BEGIN

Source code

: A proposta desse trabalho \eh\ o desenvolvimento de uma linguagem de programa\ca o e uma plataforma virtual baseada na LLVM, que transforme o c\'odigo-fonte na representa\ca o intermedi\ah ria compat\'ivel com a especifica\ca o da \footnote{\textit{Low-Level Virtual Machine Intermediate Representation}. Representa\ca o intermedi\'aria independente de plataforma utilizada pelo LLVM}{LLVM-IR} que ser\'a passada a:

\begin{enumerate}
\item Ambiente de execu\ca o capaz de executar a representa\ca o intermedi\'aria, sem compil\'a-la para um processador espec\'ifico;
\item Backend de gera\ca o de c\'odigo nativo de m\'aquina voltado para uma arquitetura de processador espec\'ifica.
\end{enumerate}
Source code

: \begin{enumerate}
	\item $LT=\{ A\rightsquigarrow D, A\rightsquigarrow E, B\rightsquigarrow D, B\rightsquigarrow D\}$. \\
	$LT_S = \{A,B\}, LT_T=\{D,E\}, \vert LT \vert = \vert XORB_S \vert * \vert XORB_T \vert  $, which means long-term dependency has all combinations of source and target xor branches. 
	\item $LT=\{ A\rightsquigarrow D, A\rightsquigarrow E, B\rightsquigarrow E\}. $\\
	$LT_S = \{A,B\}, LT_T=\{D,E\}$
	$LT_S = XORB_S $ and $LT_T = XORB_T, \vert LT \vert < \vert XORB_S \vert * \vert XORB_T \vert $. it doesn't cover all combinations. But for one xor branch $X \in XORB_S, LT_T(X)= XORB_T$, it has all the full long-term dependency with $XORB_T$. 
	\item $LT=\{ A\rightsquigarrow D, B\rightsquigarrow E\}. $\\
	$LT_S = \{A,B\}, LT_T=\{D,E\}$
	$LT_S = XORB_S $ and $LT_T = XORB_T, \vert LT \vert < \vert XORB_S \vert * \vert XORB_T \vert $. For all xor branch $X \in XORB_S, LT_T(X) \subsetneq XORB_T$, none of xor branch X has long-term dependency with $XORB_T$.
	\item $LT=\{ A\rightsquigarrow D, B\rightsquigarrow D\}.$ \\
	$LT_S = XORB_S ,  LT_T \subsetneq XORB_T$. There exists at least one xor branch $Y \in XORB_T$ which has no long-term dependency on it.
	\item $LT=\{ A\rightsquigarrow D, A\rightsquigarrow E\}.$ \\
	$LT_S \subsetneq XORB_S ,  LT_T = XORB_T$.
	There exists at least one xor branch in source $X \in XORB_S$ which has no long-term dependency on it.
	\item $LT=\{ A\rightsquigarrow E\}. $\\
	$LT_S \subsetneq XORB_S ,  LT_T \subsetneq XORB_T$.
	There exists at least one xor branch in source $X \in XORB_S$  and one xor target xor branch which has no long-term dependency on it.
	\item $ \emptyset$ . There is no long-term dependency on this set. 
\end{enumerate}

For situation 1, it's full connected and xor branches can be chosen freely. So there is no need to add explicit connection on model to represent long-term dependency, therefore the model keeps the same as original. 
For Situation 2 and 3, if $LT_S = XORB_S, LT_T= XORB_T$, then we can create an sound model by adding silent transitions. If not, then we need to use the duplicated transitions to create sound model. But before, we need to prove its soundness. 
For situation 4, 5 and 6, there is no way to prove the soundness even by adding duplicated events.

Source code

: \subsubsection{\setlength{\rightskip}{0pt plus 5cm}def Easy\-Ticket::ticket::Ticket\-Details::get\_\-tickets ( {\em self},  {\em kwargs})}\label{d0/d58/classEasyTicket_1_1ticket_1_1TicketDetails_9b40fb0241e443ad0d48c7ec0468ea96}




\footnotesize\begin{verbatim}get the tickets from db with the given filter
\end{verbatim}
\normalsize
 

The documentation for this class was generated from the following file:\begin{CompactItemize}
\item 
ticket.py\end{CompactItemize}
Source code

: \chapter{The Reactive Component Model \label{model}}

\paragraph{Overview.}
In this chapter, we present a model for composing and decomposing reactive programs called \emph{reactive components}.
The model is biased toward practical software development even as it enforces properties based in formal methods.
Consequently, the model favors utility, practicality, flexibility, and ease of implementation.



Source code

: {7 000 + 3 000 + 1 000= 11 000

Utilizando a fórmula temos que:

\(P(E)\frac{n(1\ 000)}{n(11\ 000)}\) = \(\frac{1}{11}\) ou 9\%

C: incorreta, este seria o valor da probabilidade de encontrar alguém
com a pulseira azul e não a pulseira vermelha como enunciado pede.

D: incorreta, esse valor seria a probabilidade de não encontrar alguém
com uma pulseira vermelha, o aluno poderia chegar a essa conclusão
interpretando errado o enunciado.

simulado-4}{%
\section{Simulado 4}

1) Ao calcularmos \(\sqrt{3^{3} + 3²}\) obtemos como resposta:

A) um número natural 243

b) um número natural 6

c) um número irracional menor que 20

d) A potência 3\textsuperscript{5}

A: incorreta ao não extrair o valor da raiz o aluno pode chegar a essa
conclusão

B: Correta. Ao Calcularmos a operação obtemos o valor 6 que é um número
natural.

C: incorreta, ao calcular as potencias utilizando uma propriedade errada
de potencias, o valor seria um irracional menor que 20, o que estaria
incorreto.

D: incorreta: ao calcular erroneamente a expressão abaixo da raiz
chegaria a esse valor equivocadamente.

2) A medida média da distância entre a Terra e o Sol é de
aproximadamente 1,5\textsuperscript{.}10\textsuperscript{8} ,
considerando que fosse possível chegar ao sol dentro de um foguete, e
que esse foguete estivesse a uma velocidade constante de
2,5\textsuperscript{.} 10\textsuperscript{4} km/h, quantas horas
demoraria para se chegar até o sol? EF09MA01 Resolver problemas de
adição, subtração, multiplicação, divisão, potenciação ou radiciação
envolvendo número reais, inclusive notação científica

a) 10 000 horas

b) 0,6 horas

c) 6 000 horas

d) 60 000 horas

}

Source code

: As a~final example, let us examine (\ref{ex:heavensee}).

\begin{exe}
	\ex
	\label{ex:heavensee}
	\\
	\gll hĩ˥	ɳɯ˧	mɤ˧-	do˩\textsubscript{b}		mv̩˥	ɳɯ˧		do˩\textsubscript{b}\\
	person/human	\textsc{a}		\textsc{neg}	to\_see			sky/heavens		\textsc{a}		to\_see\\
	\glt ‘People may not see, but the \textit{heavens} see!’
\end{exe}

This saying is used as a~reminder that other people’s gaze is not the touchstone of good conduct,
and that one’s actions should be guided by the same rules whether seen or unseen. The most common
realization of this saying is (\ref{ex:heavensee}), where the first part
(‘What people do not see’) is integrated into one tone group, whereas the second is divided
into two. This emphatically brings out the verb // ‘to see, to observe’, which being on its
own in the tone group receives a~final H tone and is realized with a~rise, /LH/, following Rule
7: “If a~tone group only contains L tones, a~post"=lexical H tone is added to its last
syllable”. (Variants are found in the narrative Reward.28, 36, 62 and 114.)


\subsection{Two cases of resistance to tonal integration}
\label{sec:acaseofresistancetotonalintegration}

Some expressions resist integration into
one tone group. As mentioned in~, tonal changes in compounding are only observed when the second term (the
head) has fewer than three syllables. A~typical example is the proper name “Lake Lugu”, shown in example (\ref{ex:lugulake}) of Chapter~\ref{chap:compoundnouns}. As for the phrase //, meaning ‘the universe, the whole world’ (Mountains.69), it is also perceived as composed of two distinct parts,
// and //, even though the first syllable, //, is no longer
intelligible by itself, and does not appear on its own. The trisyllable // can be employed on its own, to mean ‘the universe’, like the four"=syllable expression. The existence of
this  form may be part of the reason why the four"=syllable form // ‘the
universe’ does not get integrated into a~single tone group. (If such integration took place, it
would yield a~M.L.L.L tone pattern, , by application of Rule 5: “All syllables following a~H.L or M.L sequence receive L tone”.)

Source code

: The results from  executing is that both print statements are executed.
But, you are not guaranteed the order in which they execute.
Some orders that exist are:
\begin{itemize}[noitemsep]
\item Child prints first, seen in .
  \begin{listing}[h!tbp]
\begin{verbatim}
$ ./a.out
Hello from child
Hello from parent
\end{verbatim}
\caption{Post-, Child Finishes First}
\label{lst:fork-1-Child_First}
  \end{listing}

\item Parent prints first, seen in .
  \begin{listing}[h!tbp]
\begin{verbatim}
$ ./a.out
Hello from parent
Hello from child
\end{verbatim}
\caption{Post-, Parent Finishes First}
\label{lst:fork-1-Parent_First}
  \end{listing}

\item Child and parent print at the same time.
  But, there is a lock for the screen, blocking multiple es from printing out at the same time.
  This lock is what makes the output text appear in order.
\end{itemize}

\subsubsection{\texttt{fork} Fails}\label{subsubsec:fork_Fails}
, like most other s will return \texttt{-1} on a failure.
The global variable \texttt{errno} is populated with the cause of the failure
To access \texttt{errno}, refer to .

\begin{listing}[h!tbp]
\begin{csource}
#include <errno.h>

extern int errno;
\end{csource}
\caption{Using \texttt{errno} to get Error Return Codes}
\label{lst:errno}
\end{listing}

END

_DESCRIPTION OF THE TASK_
Everything above from the line with "The documentation for" to the line with "c) um número irracional menor que 20", both included, must be repeated exactly, and nothing outside that range.

_OUTPUT FOR THIS EXERCISE_
The documentation for this class was generated from the following file:\begin{CompactItemize}
\item 
ticket.py\end{CompactItemize}
Source code

: \chapter{The Reactive Component Model \label{model}}

\paragraph{Overview.}
In this chapter, we present a model for composing and decomposing reactive programs called \emph{reactive components}.
The model is biased toward practical software development even as it enforces properties based in formal methods.
Consequently, the model favors utility, practicality, flexibility, and ease of implementation.



Source code

: {7 000 + 3 000 + 1 000= 11 000

Utilizando a fórmula temos que:

\(P(E)\frac{n(1\ 000)}{n(11\ 000)}\) = \(\frac{1}{11}\) ou 9\%

C: incorreta, este seria o valor da probabilidade de encontrar alguém
com a pulseira azul e não a pulseira vermelha como enunciado pede.

D: incorreta, esse valor seria a probabilidade de não encontrar alguém
com uma pulseira vermelha, o aluno poderia chegar a essa conclusão
interpretando errado o enunciado.

simulado-4}{%
\section{Simulado 4}

1) Ao calcularmos \(\sqrt{3^{3} + 3²}\) obtemos como resposta:

A) um número natural 243

b) um número natural 6

c) um número irracional menor que 20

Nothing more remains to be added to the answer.